American social reformer and autobiographer

Clarissa Caldwell Lathrop (April 12, 1847 – September 11, 1892) was an American social reformer and autobiographer. Her prominence came from her experience after being confined and unlawfully imprisoned in the Utica Lunatic Asylum for 26 months (October 1880 – December 1882), through a plot to kill her. Eventually, she was pronounced sane and unlawfully incarcerated. She devoted the rest of her life to ameliorating the laws relating to lunacy. She became a court stenographer, and wrote a book about her own institutionalization, entitled A Secret Institution. Published at her own expense, this book led to the formation of the Lunacy Law Reform League, in 1889, a national organization with headquarters in New York City, of which Lathrop was the national organizer and served as secretary.

==Early life and education==
Clarissa Caldwell Lathrop was born in Rochester, New York, April 12, 1847. She was a daughter of Gen. William E. Lathrop, a Brigadier General of the National Guard. Lathrop's father had met and married Lathrop's mother, Jemima, at the age of 42 – Jemima was 19. Lathrop had been one of five children, but had lost her eldest brother to disease in 1865 and her second eldest brother moved to the southern part of the country to look for work. Lathrop's father died in 1877 leaving his wife, and his three daughters to open their home to board strangers for income.

She graduated from the Rochester Academy.

Lathrop also often traveled significant distances and visited friends around Rochester.

==Career==
===Teacher===
Lathrop became a teacher, which, owing to her father's failure in business, became a means of support to her family as well as to herself. She continued to teach successfully until her unlawful imprisonment in the Utica State Hospital (formerly known as the New York State Lunatic Asylum at Utica).

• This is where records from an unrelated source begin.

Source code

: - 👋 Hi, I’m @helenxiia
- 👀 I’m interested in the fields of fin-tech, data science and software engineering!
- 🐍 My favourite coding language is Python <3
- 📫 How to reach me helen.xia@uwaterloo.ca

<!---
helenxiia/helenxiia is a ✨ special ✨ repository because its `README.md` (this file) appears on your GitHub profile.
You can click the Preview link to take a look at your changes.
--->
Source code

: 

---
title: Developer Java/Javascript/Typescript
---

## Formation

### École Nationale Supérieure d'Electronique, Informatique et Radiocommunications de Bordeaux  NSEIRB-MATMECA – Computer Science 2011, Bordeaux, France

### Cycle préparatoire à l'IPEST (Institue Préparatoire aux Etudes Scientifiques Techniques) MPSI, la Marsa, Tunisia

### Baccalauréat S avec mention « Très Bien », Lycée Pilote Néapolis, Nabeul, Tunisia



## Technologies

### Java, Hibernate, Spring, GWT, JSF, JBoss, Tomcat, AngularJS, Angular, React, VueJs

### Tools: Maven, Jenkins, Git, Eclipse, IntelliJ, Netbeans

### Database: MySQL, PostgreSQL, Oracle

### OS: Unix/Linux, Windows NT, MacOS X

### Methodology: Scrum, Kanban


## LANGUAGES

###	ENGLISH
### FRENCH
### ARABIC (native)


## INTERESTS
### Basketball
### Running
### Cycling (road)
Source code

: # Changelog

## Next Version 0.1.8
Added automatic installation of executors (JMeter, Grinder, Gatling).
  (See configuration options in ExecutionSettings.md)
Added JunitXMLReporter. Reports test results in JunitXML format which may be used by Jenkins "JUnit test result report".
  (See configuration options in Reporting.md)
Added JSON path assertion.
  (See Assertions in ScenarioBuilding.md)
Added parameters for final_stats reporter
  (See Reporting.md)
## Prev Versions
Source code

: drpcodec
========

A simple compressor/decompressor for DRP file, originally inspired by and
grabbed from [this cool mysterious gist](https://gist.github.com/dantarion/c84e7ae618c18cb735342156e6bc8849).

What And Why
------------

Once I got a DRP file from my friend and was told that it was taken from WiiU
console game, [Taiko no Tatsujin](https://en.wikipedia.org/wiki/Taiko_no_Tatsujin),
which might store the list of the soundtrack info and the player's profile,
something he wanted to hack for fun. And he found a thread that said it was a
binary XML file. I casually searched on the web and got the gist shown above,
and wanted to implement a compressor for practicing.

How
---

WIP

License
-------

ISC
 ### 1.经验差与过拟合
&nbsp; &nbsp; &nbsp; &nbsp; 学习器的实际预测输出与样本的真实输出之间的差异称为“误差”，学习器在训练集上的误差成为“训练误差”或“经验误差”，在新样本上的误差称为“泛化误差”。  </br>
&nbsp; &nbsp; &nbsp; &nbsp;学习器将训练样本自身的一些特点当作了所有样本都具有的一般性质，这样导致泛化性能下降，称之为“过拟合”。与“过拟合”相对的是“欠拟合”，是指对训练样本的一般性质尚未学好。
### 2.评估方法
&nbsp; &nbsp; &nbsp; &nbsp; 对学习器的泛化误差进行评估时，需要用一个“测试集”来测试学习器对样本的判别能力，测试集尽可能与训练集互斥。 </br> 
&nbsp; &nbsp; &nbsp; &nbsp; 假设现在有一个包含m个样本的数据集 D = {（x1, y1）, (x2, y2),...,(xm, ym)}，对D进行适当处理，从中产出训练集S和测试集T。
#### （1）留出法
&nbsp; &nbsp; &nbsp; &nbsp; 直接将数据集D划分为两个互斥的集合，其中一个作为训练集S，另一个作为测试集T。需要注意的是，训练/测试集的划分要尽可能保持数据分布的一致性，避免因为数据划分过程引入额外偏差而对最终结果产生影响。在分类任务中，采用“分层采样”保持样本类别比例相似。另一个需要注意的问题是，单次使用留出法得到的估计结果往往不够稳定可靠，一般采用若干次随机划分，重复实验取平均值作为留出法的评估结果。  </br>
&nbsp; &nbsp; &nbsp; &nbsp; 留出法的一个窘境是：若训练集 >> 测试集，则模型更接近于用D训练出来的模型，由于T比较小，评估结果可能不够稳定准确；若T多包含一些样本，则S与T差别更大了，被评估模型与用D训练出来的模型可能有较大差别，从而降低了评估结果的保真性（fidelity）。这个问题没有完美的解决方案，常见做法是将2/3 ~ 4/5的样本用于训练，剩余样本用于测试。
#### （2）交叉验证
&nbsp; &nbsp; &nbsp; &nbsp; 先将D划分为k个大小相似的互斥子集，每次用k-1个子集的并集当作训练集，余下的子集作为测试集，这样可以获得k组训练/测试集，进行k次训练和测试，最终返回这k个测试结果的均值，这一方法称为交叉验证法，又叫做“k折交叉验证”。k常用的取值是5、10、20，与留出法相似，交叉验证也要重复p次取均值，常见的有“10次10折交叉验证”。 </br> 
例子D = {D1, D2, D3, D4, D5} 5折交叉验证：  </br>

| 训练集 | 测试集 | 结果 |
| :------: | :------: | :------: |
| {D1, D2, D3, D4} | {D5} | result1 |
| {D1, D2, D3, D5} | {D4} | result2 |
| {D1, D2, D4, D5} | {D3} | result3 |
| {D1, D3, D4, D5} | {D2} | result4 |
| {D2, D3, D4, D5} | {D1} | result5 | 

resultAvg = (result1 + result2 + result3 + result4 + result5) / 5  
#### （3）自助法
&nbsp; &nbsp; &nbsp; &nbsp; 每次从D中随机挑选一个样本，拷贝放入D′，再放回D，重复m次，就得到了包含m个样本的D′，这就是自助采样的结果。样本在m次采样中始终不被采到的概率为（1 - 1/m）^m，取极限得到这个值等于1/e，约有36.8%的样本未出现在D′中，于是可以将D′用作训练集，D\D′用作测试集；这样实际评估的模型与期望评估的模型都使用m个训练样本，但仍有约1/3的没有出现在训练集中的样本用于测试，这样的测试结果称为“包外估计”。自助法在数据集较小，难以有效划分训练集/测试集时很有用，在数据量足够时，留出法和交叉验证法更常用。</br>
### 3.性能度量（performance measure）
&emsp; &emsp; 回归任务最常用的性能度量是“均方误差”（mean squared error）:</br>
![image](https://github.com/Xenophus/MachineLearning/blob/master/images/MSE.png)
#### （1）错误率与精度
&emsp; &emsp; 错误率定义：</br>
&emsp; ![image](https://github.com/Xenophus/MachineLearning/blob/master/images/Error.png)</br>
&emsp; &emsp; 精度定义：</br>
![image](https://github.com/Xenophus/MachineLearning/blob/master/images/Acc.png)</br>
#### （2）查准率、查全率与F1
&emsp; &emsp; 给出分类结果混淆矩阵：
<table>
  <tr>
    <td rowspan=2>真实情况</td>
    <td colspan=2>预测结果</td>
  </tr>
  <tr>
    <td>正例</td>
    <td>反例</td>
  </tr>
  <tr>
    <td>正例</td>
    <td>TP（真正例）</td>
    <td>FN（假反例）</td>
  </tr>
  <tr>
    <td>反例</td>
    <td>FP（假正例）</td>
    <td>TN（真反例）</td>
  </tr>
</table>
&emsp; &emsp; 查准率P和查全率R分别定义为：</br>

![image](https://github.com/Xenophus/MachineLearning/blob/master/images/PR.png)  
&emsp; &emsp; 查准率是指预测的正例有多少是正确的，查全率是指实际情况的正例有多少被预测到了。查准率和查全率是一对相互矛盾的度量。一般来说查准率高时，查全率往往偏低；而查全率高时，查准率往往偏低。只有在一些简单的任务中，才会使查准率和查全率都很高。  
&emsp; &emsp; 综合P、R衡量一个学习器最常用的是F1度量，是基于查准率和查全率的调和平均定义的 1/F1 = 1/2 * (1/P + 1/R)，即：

===Utica Lunatic Asylum incarceration and release===
Lathrop feared that Miss Hamlo, a boarder in her mother's house, was poisoning her. Lathrop was obsessed with a Mr. Zell, a former lover who married another woman after Lathrop rejected him. After repenting her decision to reject Zell, Lathrop became convinced that Hamlo was in alliance with Zell's wife. After Lathrop began seeing Zell everywhere, she believed he had divorced, and would now marry her if Lathrop survived Hamlo's poisonings. When Lathrop's life was saved on two occasions by friends, she took some of the aconite-poisoned tea to a chemist for analysis, as she sought reliable proof before making open charges against any one. At the instigation of a doctor who was in sympathy with the plot to incarcerate Lathrop, she went to Utica to consult Dr. John P. Gray, Superintendent of the State Lunatic Asylum in Utica, New York. Instead of seeing Grey, upon her arrival, she was incarcerated with the insane, without the commitment papers required by law, and kept a prisoner at the asylum for 26 months.

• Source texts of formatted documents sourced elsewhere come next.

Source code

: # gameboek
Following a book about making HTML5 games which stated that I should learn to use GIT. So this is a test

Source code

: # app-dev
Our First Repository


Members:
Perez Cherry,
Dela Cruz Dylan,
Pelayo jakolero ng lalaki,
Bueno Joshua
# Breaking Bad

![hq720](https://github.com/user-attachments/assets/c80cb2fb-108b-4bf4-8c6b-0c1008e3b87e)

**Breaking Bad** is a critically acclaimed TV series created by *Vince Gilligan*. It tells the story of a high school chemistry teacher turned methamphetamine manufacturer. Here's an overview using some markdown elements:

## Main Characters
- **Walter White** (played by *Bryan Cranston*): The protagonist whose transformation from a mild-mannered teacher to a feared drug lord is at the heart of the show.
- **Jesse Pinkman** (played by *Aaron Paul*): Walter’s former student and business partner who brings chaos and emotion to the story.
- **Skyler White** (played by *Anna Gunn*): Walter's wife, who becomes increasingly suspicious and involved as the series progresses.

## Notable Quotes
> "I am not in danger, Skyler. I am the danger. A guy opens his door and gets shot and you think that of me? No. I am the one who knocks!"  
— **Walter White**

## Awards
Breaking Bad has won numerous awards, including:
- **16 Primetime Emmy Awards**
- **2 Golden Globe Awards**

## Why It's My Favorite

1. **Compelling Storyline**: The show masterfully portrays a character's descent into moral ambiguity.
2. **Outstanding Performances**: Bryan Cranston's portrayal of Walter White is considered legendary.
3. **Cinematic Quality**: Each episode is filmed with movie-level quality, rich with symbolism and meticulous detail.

She was sent to the Utica Lunatic Asylum at the insistence of her mother and sisters, who lived in Rochester, and who asserted that Lathrop was suffering from the delusion that somebody was trying to poison her. Her answer was that it was not a delusion, that somebody was endeavoring to poison her. But she was willing to accept proof to the contrary, which was also evidence that there was no delusion. Nonetheless, her incarceration ensued. By the time Lathrop was admitted to the asylum, she was 32 years old and unmarried despite engagements to two different men. Her first engagement was broken off by her fiancé due to cold feet and her second betrothed died from consumption.

The hospital, according to Lathrop was “a living tomb.”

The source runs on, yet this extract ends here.